More Companies Seek to Retain 401(k) Assets of Retiring Employees

In the past, employers were eager to have terminated employees withdraw their money from corporate sponsored retirement plans like 401(k)s out of the plan to limit their liability and work. Plus, if the separation was difficult, who wants to deal with that former worker? But times are changing according to a Wall Street Journal article (subscription required) starting with larger companies who are actively marketing to retirees to keep their money in their corporate retirement plan.

Baby boomers have an estimated $4 trillion in defined contribution (DC) plans like 401(k)s and 403(b)s and in 2013, the amount of money that was withdrawn exceeded new contributions for the first time. The IRA industry has done a great job marketing to separated employees though, according to some experts, IRAs may not be such a good idea. Similarly, some advisors have built a business around marketing IRAs to older workers.

Why the change by plan sponsors? More assets in the plan means more leverage with service providers resulting in better service at lower costs. Some employers want to help their that may not have access to advice by a fiduciary when they roll their DC assets into an IRA while costs will generally be higher and returns have been 50% lower from 2000-2012 according to the Center for Retirement Research.

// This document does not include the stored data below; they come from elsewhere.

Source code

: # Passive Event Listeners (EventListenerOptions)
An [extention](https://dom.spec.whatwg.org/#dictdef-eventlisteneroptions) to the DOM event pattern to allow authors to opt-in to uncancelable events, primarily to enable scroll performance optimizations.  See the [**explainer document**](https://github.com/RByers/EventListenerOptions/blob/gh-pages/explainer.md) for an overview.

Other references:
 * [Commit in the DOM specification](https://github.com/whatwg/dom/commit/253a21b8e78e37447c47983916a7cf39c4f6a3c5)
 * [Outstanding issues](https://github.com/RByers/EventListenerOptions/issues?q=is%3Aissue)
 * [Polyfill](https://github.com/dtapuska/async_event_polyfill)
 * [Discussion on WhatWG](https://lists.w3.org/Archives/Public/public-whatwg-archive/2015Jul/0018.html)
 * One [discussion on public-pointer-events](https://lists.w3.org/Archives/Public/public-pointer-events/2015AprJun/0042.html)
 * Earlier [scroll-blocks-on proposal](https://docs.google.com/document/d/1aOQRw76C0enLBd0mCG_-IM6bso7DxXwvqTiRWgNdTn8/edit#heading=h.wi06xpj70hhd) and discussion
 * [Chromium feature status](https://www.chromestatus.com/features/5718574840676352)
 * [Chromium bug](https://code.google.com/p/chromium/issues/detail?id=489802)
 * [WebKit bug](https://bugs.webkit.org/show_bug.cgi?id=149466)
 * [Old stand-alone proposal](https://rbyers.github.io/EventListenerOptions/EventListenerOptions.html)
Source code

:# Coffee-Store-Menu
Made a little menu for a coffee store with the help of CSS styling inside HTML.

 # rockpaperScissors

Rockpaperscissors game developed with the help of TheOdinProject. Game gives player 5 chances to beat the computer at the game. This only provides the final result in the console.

The government has also taken notice. The DOL’s pending conflict of interest rule would make more financial advisors a fiduciary when working with IRAs.

While larger companies may have the resources to deal with terminated employees as well as providing retirement income products for people in retirement, should smaller employers follow suit? Many are concerned about additional work but most record keepers will be more than happy to help as well plan advisors who both generally get paid on assets.